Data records
■ ■ ■

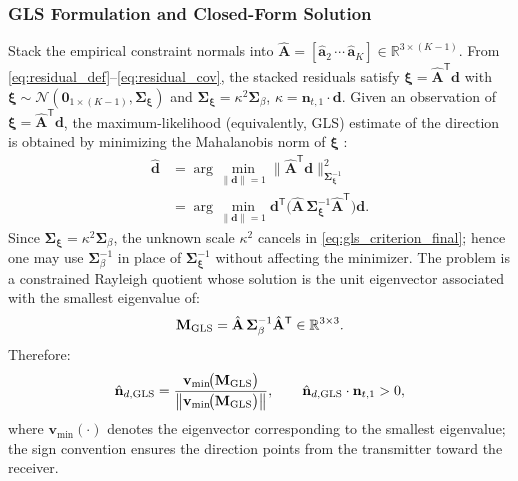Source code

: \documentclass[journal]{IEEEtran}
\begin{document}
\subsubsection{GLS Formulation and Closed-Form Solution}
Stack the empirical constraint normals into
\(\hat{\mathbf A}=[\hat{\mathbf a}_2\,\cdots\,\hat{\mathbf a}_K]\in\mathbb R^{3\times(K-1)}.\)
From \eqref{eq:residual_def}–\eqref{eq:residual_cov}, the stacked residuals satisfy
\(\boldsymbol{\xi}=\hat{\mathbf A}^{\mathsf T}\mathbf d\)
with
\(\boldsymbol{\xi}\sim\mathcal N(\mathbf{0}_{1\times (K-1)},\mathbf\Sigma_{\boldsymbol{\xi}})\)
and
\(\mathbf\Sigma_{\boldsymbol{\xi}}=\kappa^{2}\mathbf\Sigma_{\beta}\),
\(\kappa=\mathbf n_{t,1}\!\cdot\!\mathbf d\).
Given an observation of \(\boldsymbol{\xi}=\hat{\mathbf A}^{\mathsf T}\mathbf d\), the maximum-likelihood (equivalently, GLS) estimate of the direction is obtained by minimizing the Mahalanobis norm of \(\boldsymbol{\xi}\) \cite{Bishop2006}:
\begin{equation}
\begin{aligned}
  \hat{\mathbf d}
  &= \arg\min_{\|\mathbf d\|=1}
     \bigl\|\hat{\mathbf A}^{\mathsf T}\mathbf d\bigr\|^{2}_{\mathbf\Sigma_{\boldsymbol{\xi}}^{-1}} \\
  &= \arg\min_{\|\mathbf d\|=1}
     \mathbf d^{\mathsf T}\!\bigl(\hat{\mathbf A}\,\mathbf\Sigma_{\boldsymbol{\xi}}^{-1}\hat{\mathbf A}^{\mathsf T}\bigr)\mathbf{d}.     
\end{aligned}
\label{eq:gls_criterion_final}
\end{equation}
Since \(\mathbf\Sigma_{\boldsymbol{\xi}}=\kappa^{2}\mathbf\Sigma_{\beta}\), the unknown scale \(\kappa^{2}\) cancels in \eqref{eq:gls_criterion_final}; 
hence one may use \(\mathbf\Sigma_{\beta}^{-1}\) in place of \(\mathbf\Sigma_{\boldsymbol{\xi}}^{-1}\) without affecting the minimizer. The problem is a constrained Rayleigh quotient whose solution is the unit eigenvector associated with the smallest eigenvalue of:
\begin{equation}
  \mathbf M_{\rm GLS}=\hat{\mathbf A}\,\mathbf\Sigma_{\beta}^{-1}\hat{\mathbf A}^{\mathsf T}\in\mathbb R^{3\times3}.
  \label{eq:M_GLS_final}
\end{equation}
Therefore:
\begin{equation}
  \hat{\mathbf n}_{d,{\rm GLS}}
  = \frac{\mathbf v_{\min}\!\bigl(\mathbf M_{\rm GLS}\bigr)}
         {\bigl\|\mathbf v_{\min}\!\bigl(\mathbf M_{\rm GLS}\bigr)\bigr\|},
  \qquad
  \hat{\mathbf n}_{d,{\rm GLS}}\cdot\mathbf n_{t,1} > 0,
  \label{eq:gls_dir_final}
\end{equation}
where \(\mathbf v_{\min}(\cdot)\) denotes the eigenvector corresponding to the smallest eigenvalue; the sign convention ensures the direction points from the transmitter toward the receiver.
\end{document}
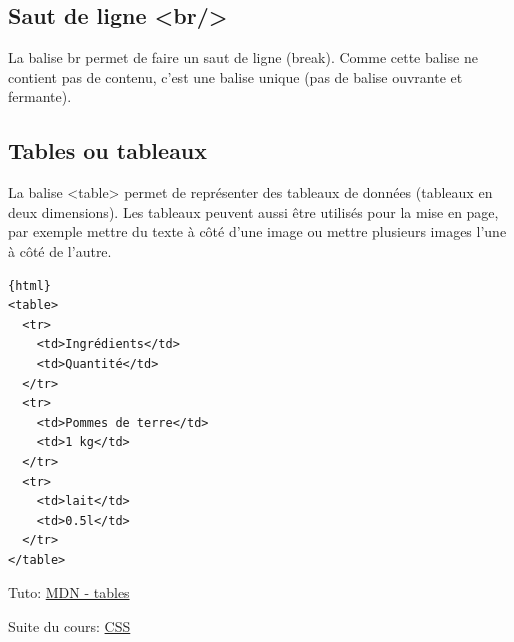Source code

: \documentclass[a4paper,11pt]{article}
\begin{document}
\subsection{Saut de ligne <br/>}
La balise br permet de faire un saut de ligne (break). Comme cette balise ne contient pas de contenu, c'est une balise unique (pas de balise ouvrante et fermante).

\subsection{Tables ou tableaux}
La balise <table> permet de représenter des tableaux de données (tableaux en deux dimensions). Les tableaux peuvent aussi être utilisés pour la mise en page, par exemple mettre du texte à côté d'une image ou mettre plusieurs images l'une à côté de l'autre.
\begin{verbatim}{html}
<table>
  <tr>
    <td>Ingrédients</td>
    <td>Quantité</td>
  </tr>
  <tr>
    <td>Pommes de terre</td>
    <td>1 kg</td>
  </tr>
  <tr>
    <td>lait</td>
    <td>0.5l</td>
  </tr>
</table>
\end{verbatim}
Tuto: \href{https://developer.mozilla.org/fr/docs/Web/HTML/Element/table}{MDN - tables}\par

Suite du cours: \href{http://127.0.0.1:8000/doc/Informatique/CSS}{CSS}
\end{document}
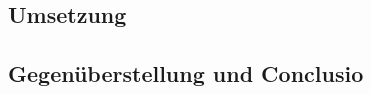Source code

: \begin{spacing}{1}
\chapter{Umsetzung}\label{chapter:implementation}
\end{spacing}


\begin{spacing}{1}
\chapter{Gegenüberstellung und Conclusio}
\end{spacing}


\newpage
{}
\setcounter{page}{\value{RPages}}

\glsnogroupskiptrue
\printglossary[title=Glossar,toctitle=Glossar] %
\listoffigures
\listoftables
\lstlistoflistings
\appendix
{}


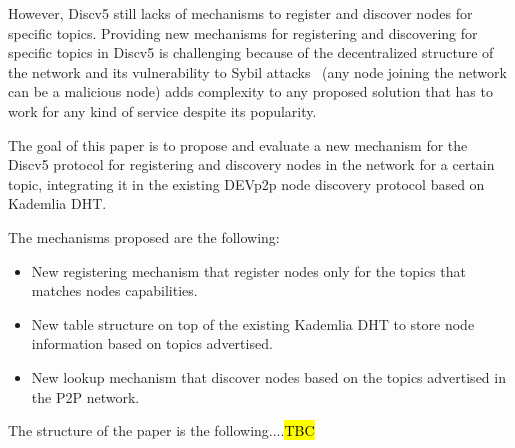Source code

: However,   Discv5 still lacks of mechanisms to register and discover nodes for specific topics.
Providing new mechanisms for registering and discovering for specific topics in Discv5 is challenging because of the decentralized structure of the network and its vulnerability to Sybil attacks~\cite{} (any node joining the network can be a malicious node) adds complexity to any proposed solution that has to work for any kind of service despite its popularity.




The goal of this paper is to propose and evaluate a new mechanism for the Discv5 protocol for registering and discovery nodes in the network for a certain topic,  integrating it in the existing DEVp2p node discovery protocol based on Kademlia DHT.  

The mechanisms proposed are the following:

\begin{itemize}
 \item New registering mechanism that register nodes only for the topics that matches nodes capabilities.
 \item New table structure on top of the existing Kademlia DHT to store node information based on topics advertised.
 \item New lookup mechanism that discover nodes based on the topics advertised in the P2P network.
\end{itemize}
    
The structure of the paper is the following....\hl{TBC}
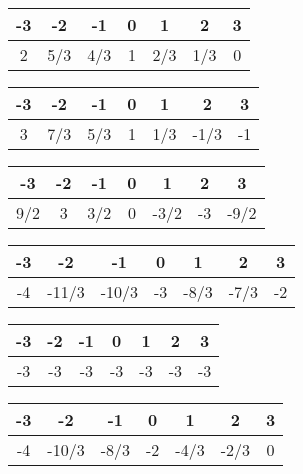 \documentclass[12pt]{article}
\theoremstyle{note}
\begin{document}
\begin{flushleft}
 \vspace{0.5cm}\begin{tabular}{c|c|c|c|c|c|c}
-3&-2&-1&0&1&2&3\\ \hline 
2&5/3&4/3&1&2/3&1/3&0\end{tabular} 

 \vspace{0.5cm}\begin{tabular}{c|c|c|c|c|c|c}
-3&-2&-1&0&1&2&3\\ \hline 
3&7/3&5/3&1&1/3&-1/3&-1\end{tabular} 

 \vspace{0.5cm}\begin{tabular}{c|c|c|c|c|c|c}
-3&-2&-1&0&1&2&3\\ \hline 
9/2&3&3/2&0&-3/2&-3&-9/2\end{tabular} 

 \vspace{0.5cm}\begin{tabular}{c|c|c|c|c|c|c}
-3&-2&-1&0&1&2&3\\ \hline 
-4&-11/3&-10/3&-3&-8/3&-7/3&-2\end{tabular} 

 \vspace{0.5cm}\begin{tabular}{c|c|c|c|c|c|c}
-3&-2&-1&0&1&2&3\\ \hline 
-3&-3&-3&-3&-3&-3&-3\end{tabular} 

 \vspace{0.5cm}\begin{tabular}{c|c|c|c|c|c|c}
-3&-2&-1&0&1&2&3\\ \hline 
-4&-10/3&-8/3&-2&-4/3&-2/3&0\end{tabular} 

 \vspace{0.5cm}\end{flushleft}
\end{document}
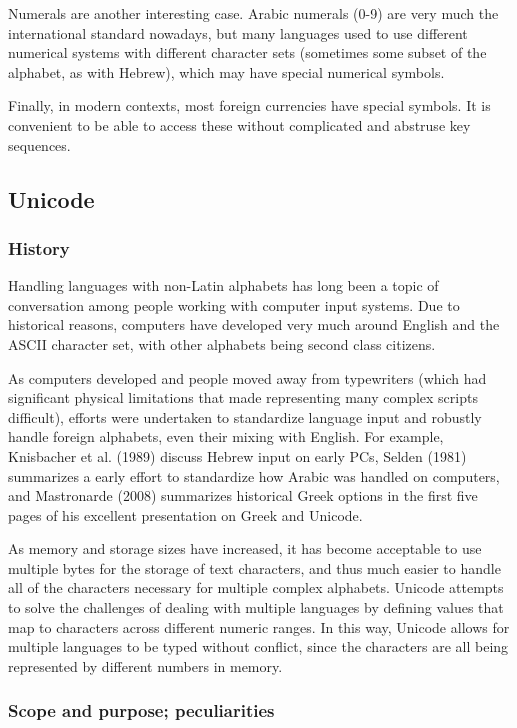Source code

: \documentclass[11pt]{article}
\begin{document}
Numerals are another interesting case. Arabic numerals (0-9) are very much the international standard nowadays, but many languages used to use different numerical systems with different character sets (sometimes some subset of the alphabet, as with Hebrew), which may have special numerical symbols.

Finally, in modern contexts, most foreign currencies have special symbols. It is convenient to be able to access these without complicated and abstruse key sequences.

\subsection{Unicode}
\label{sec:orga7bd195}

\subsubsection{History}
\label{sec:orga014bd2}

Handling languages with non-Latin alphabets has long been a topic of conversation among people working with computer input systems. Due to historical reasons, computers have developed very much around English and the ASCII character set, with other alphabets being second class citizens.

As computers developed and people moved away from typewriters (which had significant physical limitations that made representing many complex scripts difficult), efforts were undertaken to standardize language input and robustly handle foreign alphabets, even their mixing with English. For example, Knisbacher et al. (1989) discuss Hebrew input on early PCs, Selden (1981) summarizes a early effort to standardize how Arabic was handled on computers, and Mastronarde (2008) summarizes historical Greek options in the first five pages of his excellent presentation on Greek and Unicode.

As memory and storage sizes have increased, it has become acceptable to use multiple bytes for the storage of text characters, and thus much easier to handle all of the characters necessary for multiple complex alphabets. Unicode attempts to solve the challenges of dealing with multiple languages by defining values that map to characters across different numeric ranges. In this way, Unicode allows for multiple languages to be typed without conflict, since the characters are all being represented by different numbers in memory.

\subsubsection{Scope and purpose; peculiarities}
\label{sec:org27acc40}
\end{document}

■ ■ ■

**Action item**
Only lines holding the string "Kademlia" are wanted; gather each one from the entries above.

**Response to this exercise**
The goal of this paper is to propose and evaluate a new mechanism for the Discv5 protocol for registering and discovery nodes in the network for a certain topic,  integrating it in the existing DEVp2p node discovery protocol based on Kademlia DHT.  
 \item New table structure on top of the existing Kademlia DHT to store node information based on topics advertised.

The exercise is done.